Our biggest surprise was that nobody had asked the question of why we use this idea of the environment. Why not ‘nature’? We now see it as self-evident what the environment is, but in the 1930s, nobody would have understood it.
Environmental politics has been something of a revolution since the 1960s, but we argue it took a revolution in the mind first, a way of connecting up the fate of the planet to what was happening locally.
What was the biggest turning point in the 20th century in our understanding of the environment?
The late 1940s and the post-war moment. The experience of WWII led many people to think on the scale of the planet, of problems as global. It’s the age of the UN and the bomb.
Two questions – how to avoid human destructiveness, and how to promote development – came together in the idea of a nature under threat. That nature was called ‘the environment’. The first books in this genre, the first conferences, come in 1948-9. It’s long before the popular politics of the 60s, but this is when the ideas are formed.
How has your understanding of the environment changed since you started studying it until now?
The environment isn’t just a thing out there to be studied. It’s an act of imagination that everything connects. And it’s connected to a story of degradation, of human destructive power.
The imaginative act came before many of the ways to study and measure it were worked out: it created a demand for a new type of expert. That raises the question: did we choose the right measures, the right experts? Nature doesn’t determine how we think about it: we do.
President Trump is an outspoken sceptic of climate change. How damaging (or helpful) has this has been to the environmental movement?
As a historian, it’s too early to say! Clearly, the US isn’t making any progress with policy. But the galvanising effect of resistance might prove stronger in the long run. What is clear is that the US took a lot of the lead in environmental thought between the 40s and the 60s. That’s no longer the case. It’s just as, or more important, what happens in China, Brazil, in India.
Politics is getting more and more polarised. Can you un-politicise environmental matters?
During the Cold War, science and the environment were seen as a neutral ground where people to come together. That was part of the reason for using the term: it seemed cool, and technocratic. But that is in itself a type of politics.
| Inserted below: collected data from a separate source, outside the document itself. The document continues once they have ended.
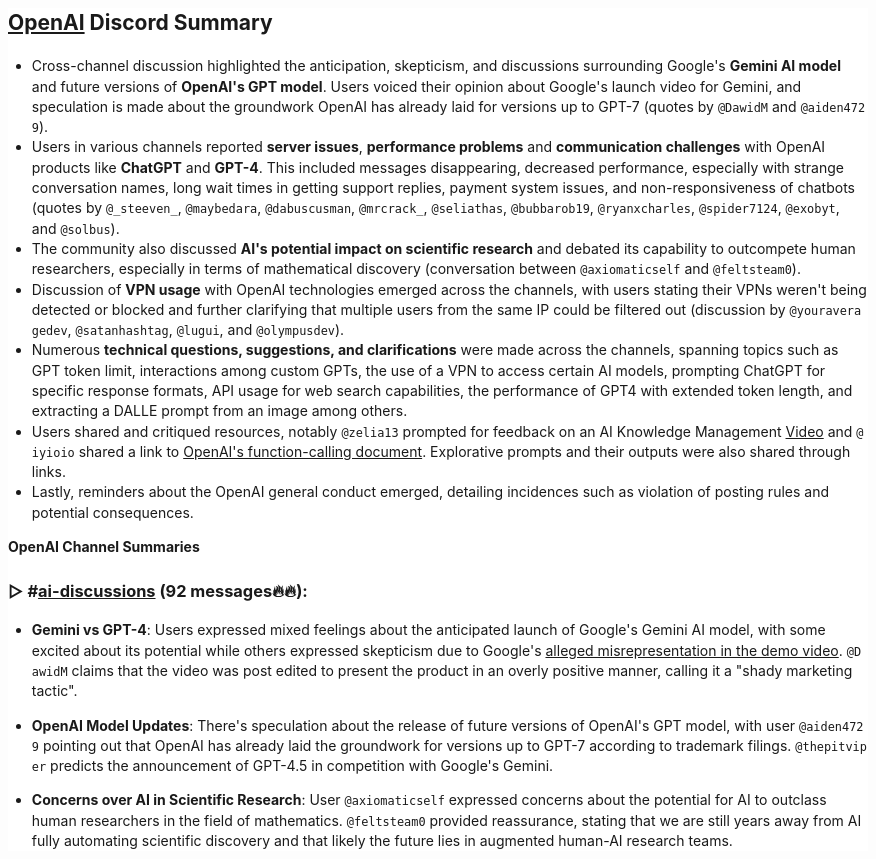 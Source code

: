## [OpenAI](https://discord.com/channels/974519864045756446) Discord Summary

- Cross-channel discussion highlighted the anticipation, skepticism, and discussions surrounding Google's **Gemini AI model** and future versions of **OpenAI's GPT model**. Users voiced their opinion about Google's launch video for Gemini, and speculation is made about the groundwork OpenAI has already laid for versions up to GPT-7 (quotes by `@DawidM` and `@aiden4729`).
- Users in various channels reported **server issues**, **performance problems** and **communication challenges** with OpenAI products like **ChatGPT** and **GPT-4**. This included messages disappearing, decreased performance, especially with strange conversation names, long wait times in getting support replies, payment system issues, and non-responsiveness of chatbots (quotes by `@_steeven_`, `@maybedara`, `@dabuscusman`, `@mrcrack_`, `@seliathas`, `@bubbarob19`, `@ryanxcharles`, `@spider7124`, `@exobyt`, and `@solbus`).
- The community also discussed **AI's potential impact on scientific research** and debated its capability to outcompete human researchers, especially in terms of mathematical discovery (conversation between `@axiomaticself` and `@feltsteam0`).
- Discussion of **VPN usage** with OpenAI technologies emerged across the channels, with users stating their VPNs weren't being detected or blocked and further clarifying that multiple users from the same IP could be filtered out (discussion by `@youraveragedev`, `@satanhashtag`, `@lugui`, and `@olympusdev`).
- Numerous **technical questions, suggestions, and clarifications** were made across the channels, spanning topics such as GPT token limit, interactions among custom GPTs, the use of a VPN to access certain AI models, prompting ChatGPT for specific response formats, API usage for web search capabilities, the performance of GPT4 with extended token length, and extracting a DALLE prompt from an image among others.
- Users shared and critiqued resources, notably `@zelia13` prompted for feedback on an AI Knowledge Management [Video](https://www.youtube.com/watch?v=au1Yznvx2Io) and `@iyioio` shared a link to [OpenAI's function-calling document](https://platform.openai.com/docs/assistants/tools/function-calling). Explorative prompts and their outputs were also shared through links.
- Lastly, reminders about the OpenAI general conduct emerged, detailing incidences such as violation of posting rules and potential consequences.

**OpenAI Channel Summaries**

### ▷ #[ai-discussions](https://discord.com/channels/974519864045756446/998381918976479273/) (92 messages🔥🔥): 
        
- **Gemini vs GPT-4**: Users expressed mixed feelings about the anticipated launch of Google's Gemini AI model, with some excited about its potential while others expressed skepticism due to Google's [alleged misrepresentation in the demo video](https://www.techcrunch.com/the-gemini-video). `@DawidM` claims that the video was post edited to present the product in an overly positive manner, calling it a "shady marketing tactic".

- **OpenAI Model Updates**: There's speculation about the release of future versions of OpenAI's GPT model, with user `@aiden4729` pointing out that OpenAI has already laid the groundwork for versions up to GPT-7 according to trademark filings. `@thepitviper` predicts the announcement of GPT-4.5 in competition with Google's Gemini.

- **Concerns over AI in Scientific Research**: User `@axiomaticself` expressed concerns about the potential for AI to outclass human researchers in the field of mathematics. `@feltsteam0` provided reassurance, stating that we are still years away from AI fully automating scientific discovery and that likely the future lies in augmented human-AI research teams.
It became much more polarised from the 70s. The idea of ‘environment’ was deliberately used to create a safe political ground. If that has gone now, maybe we need new terms and new imaginaries. But the environment will always be political.
How do you rate the current Government’s record on the environment?
When ‘environment’ was proposed as a policy area in the early 60s, it was meant to be a way of promoting join-up thinking, of getting out of policy silos. In that regard, all governments since the Conservatives created the ministry in 1970 have failed: they have created a new silo.
There have been successes in individual areas, but the approach is narrow and defensive. But maybe this is the post-war legacy: policy framed as environment vs development.
How do you encourage the public to take warnings around climate change more seriously?
There’s a paradox in the history. ‘Environment’ was taken up as a policy area because it seemed scientific, neutral, expert-led. But its advocates also understood environmental issues as a crisis of civilization, of values, of goals. They were right in this, but nobody wants to be told by an expert what their values should be.
Maybe we shouldn’t assume that the public are acting unreasonably – from where they stand. And as soon as we debate values, there are going to be differences. These are problems of political language, not of knowledge. More facts won’t help. Nor will telling people off.
Are you optimistic about the future of the environment?
Another question: will we even talk about ‘the environment’? Maybe that idea has done all the work it can in shaping how we live with nature. ‘Environment’ was born of avoiding catastrophe; it’s always had that pessimistic vision in it. It was a thing under threat.
Optimism might need new terms: something we can love, and be proud to show our love for it.